Say the analog signal $x(t)$ and its spectrum $X_a(\Omega)$. After sampling with frequency $F_s$ or sampling period $T$ we get

$$x[n] \triangleq x(nT) = x\left(\frac{n}{F_s}\right)$$

and its spectrum $X_d(\omega)$.

The relationship between the two spectrums is

$$X_d(\omega) =\frac1T \sum ^{\infty}_{n=-\infty}X_a\left(\frac{\omega + 2\pi n}{T}\right)$$ $$\omega=T\Omega$$

For band-limited analog signal having spectrum in range $[-B,B]$. $X_a(\Omega)=0$ for $|\Omega| \geq B$ if $F_s$ is above Nyquist rate then $$X_d(\omega) =\frac1T X_a(\Omega)$$

For digital signal, its frequency is restrict in $[-\pi,\pi]$ but not the case of analog signal. The equation above means that $X_d(\omega)$ is not restricted in $[-\pi,\pi]$

Answer 1

The DTFT $X_d(\omega)$ of a discrete-time signal is periodic with period $2\pi$, so it's sufficient to consider the interval $[-\pi,\pi]$. "Restricted" to this interval means that due to the inherent periodicity there can be no new frequency components outside the interval $[-\pi,\pi]$. Of course, $\pi$ corresponds to half the sampling frequency.

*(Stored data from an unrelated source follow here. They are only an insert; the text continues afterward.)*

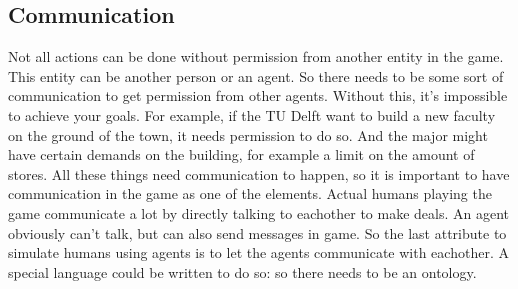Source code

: \subsection{Communication}
Not all actions can be done without permission from another entity in the game. This entity can be another person or an agent. So there needs to be some sort of communication to get permission from other agents. Without this, it's impossible to achieve your goals. For example, if the TU Delft want to build a new faculty on the ground of the town, it needs permission to do so. And the major might have certain demands on the building, for example a limit on the amount of stores. All these things need communication to happen, so it is important to have communication in the game as one of the elements. Actual humans playing the game communicate a lot by directly talking to eachother to make deals. An agent obviously can't talk, but can also send messages in game. So the last attribute to simulate humans using agents is to let the agents communicate with eachother. A special language could be written to do so: so there needs to be an ontology\cite{ontolagents}.
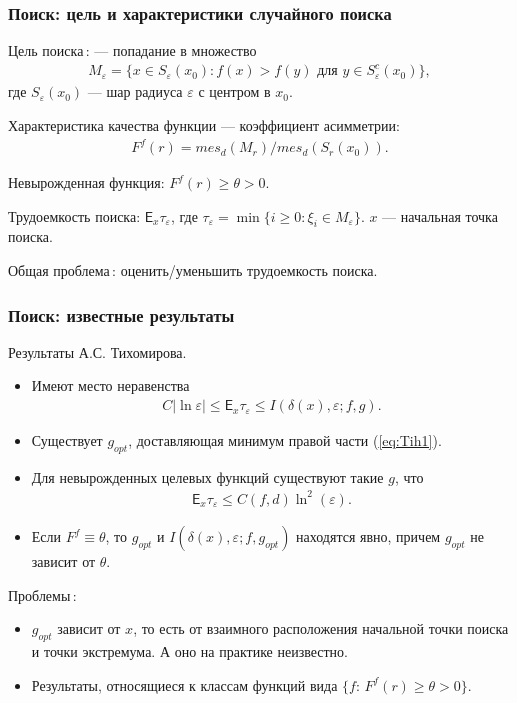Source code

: \documentclass[pdf, intlimits, 14pt, unicode]{beamer} %
\begin{document}
\begin{frame}
    \frametitle{Поиск: цель и характеристики случайного поиска}
    {\alert{Цель поиска\,:}} --- попадание в множество
    \begin{gather*}
        M_\varepsilon=\{x\in S_\varepsilon(x_0):f(x)>f(y)\text{ для
        }y\in S_\varepsilon^c(x_0)\},
    \end{gather*}
    где $S_\varepsilon(x_0)$ --- шар радиуса $\varepsilon$ с центром в
    $x_0$.

    Характеристика качества функции --- коэффициент асимметрии:
    \begin{gather*}
        F^f(r)=mes_d(M_r)/mes_d(S_r(x_0)).
    \end{gather*}

    {\alert{Невырожденная}} функция: $F^f(r)\geq \theta>0$.

    {\alert{Трудоемкость}} поиска: $\mathsf{E}_x\tau_\varepsilon$,
    где $\tau_\varepsilon=\min\{i\geq0:\xi_i\in M_\varepsilon\}$.  $x$
    --- начальная точка поиска.

    {\alert{Общая проблема\,:}} оценить/уменьшить трудоемкость
    поиска.
\end{frame}

\begin{frame}
    \frametitle{Поиск: известные результаты}
    \alert{Результаты А.С. Тихомирова.}
    \begin{itemize}
        \item Имеют место неравенства
        \begin{gather}
            \label{eq:Tih1}
            C|\ln\varepsilon|\leq \mathsf{E}_x\tau_\varepsilon\leq
            I(\delta(x),\varepsilon;f,g).
        \end{gather}
        \item Существует $g_{opt}$, доставляющая минимум правой части
        (\ref{eq:Tih1}).
        \item Для невырожденных целевых функций существуют такие $g$,
        что
        \begin{gather*}
            \mathsf{E}_x\tau_\varepsilon\leq C(f,d)\ln^2(\varepsilon).
        \end{gather*}
        \item Если $F^f\equiv\theta$, то $g_{opt}$ и
        $I(\delta(x),\varepsilon;f,g_{opt})$ находятся явно, причем
        $g_{opt}$ не зависит от $\theta$.
    \end{itemize}

    \alert{Проблемы\,:}
    \begin{itemize}
        \item $g_{opt}$ зависит от $x$, то есть от взаимного
        расположения начальной точки поиска и точки экстремума. А оно
        на практике неизвестно.
        \item Результаты, относящиеся к классам функций вида
        $\{f:\,F^f(r)\geq \theta>0\}$.
    \end{itemize}
\end{frame}
\end{document}
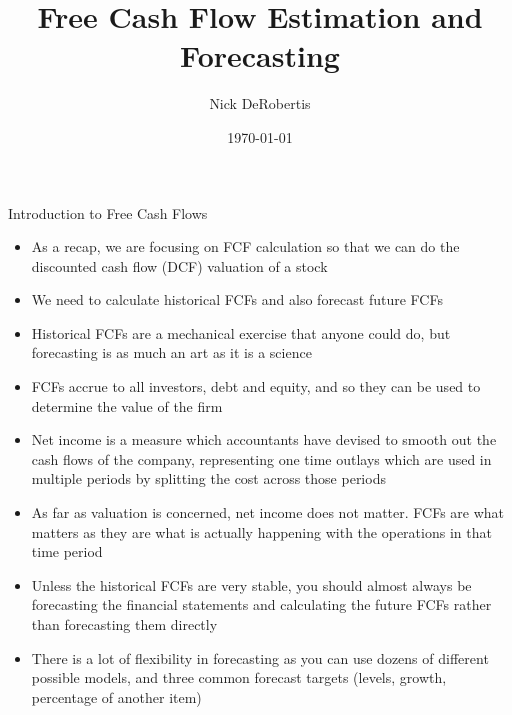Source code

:\documentclass[]{article}
\begin{document}
\title{Free Cash Flow Estimation and Forecasting}
\author{Nick DeRobertis}
\date{\today}
\maketitle
\begin{section}{Introduction to Free Cash Flows}
\begin{itemize}
\item As a recap, we are focusing on FCF calculation so that we can do the discounted cash flow (DCF) valuation of a stock
\item We need to calculate historical FCFs and also forecast future FCFs
\item Historical FCFs are a mechanical exercise that anyone could do, but forecasting is as much an art as it is a science
\item FCFs accrue to all investors, debt and equity, and so they can be used to determine the value of the firm
\item Net income is a measure which accountants have devised to smooth out the cash flows of the company, representing one time outlays which are used in multiple periods by splitting the cost across those periods
\item As far as valuation is concerned, net income does not matter. FCFs are what matters as they are what is actually happening with the operations in that time period
\item Unless the historical FCFs are very stable, you should almost always be forecasting the financial statements and calculating the future FCFs rather than forecasting them directly
\item There is a lot of flexibility in forecasting as you can use dozens of different possible models, and three common forecast targets (levels, growth, percentage of another item)
\end{itemize}
\end{section}
\end{document}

If $X_a(\Omega)$ is the spectrum of a band-limited continuous-time signal, and if the sampling frequency is greater than twice the band-width, then the equality

$$X_d(\omega)=\frac{1}{T}X_a\left(\frac{\omega}{T}\right)$$

holds in the interval $[-\pi,\pi]$. Outside that interval, $X_a(\Omega)$ is zero, and $X_d(\omega)$ is continued periodically.